> HOW TO COMPLETE THIS TASK:
Collect every line of the records below that contains the word "энергии".

> DATA RECORDS:
····················
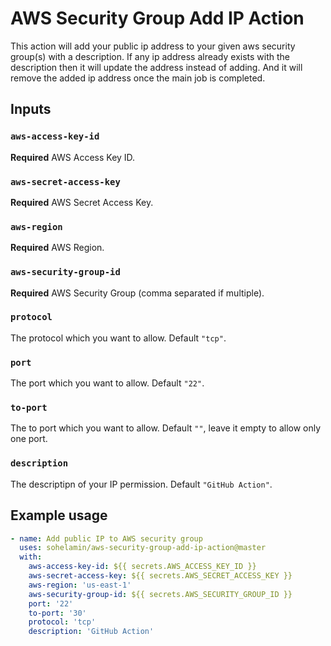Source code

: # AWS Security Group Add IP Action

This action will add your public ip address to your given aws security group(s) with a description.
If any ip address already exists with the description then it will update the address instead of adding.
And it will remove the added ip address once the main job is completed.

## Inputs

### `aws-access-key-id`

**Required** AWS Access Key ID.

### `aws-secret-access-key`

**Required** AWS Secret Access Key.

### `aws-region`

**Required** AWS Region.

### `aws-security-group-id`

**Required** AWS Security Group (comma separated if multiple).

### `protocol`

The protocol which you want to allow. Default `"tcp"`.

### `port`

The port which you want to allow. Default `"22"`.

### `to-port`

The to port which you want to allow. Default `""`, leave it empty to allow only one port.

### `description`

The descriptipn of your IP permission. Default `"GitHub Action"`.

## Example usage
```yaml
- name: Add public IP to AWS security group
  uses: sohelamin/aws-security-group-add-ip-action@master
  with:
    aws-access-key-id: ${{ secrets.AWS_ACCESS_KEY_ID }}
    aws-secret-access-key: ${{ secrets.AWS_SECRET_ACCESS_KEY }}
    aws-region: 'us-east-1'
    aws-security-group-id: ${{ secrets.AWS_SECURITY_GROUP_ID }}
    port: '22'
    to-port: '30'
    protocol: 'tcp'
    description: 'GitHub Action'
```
····················
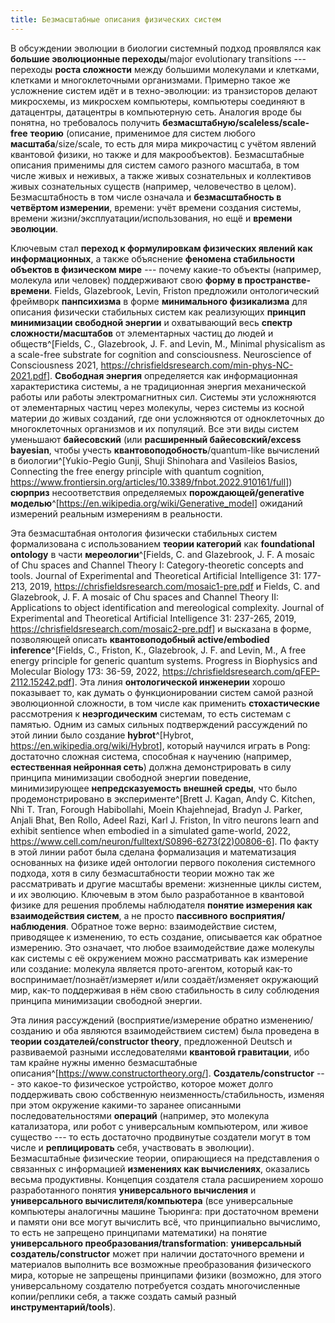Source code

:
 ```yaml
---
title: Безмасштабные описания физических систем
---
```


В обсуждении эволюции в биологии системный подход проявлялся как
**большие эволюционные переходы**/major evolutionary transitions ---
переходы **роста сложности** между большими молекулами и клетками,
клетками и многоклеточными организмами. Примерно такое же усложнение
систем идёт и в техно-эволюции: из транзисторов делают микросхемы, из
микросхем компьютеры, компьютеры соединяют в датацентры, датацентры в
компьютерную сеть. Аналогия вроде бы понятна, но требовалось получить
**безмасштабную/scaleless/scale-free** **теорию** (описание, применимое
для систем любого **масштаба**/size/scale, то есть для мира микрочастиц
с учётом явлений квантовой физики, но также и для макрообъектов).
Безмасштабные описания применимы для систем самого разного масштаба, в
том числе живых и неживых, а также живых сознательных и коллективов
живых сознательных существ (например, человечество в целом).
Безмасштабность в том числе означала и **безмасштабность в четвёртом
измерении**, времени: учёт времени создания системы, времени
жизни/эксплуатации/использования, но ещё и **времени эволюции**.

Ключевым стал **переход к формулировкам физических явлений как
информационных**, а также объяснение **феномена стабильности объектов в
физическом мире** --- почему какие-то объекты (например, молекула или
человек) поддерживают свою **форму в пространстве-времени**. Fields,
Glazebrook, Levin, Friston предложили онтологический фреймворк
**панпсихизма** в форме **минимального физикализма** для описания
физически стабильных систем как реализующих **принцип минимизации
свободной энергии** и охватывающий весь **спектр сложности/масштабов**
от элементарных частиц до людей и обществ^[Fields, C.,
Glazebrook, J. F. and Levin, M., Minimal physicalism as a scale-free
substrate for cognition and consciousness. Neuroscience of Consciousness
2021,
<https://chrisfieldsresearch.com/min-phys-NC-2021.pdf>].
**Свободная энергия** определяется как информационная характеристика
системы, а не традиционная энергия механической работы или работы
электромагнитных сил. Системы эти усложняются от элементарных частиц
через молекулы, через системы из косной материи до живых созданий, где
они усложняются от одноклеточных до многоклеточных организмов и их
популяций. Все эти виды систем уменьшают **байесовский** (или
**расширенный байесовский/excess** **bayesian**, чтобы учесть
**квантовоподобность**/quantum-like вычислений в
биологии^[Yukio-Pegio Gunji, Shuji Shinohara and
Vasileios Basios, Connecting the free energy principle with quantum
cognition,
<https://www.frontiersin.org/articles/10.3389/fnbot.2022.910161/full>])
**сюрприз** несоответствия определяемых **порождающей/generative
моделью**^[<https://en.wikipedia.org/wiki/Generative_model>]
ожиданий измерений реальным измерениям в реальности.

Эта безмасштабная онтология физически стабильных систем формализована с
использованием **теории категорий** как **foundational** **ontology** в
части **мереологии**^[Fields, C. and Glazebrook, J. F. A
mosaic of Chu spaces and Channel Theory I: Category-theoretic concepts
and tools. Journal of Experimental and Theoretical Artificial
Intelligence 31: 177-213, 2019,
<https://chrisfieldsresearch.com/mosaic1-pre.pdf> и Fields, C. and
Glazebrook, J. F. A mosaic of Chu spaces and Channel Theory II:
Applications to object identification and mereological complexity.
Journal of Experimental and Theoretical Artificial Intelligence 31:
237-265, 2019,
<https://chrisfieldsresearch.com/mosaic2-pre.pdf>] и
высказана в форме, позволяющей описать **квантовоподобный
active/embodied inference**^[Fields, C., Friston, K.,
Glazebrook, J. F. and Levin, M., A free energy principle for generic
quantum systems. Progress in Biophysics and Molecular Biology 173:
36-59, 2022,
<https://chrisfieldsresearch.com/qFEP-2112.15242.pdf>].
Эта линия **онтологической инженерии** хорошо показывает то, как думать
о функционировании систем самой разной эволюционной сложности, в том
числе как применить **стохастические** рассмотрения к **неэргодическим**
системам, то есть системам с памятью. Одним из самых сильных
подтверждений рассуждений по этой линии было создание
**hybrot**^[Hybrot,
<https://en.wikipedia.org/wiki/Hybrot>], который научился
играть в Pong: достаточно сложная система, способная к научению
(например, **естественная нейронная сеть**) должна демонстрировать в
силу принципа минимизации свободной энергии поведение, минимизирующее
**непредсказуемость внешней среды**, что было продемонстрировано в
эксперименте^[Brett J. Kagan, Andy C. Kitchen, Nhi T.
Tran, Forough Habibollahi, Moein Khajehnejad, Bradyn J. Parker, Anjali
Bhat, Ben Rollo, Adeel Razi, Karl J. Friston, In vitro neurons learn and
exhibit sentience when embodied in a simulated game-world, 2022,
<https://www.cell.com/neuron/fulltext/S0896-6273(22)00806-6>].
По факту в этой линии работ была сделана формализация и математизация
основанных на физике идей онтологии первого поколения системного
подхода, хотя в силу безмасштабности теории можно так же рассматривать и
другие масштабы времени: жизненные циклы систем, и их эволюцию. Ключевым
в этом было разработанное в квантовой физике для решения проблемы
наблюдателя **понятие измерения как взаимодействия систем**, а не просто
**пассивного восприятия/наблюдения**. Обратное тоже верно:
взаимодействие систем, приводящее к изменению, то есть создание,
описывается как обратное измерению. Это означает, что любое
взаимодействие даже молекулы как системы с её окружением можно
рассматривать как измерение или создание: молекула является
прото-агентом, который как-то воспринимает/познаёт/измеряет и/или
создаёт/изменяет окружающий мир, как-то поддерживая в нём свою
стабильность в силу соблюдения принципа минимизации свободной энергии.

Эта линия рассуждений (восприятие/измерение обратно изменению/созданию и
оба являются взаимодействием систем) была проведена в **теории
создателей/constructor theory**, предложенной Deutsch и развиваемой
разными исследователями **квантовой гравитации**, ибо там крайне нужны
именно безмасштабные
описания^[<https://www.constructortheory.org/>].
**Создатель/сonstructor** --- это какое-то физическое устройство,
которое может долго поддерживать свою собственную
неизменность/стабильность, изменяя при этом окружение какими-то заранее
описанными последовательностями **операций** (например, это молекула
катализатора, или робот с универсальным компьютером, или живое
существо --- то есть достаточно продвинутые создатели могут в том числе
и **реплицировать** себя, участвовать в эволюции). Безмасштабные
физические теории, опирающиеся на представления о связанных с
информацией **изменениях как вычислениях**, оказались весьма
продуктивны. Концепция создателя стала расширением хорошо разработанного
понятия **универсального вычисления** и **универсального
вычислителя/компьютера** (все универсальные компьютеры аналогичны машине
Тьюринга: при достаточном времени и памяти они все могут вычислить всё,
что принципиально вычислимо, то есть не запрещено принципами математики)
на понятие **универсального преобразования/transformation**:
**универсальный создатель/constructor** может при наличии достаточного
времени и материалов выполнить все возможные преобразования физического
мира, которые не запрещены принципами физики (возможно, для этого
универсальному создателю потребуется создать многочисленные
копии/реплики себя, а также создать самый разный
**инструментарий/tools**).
····················
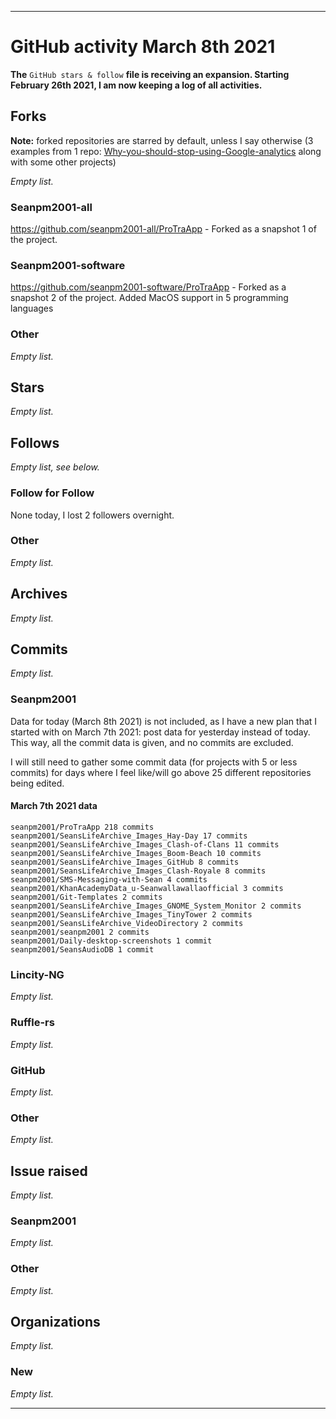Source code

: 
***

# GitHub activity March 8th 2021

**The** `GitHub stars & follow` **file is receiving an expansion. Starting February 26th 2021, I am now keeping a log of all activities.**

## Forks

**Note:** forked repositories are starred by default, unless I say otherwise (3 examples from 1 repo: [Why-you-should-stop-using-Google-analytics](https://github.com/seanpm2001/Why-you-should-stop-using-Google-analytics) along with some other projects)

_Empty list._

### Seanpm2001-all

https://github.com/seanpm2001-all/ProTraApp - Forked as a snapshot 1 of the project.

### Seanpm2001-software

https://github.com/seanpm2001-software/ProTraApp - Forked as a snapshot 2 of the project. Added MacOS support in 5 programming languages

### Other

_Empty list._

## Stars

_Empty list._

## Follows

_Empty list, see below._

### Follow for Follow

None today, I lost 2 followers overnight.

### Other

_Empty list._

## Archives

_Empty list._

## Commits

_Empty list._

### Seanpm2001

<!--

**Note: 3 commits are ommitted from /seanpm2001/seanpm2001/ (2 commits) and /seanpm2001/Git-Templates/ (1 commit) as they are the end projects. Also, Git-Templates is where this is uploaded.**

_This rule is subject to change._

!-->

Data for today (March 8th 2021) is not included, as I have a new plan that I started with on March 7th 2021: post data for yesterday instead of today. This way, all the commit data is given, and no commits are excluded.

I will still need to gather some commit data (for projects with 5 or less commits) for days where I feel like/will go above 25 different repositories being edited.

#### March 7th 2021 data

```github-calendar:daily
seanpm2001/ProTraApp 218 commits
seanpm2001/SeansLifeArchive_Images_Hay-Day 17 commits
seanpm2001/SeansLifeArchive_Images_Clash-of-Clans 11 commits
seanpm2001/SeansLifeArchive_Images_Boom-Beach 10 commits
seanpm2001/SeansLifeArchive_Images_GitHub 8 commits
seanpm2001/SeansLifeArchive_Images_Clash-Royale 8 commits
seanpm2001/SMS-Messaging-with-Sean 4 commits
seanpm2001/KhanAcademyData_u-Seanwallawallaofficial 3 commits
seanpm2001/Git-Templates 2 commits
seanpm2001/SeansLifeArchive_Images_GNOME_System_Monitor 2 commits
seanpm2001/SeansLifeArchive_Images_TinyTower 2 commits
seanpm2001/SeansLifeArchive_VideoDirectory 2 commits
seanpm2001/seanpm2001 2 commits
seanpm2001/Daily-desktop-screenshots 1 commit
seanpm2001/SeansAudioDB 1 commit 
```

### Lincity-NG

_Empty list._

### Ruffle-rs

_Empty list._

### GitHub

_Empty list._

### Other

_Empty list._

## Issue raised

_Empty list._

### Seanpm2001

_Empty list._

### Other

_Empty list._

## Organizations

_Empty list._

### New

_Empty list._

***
····················
> EXERCISE RESPONSE:
свободной энергии** и охватывающий весь **спектр сложности/масштабов**
силу принципа минимизации свободной энергии поведение, минимизирующее
стабильность в силу соблюдения принципа минимизации свободной энергии.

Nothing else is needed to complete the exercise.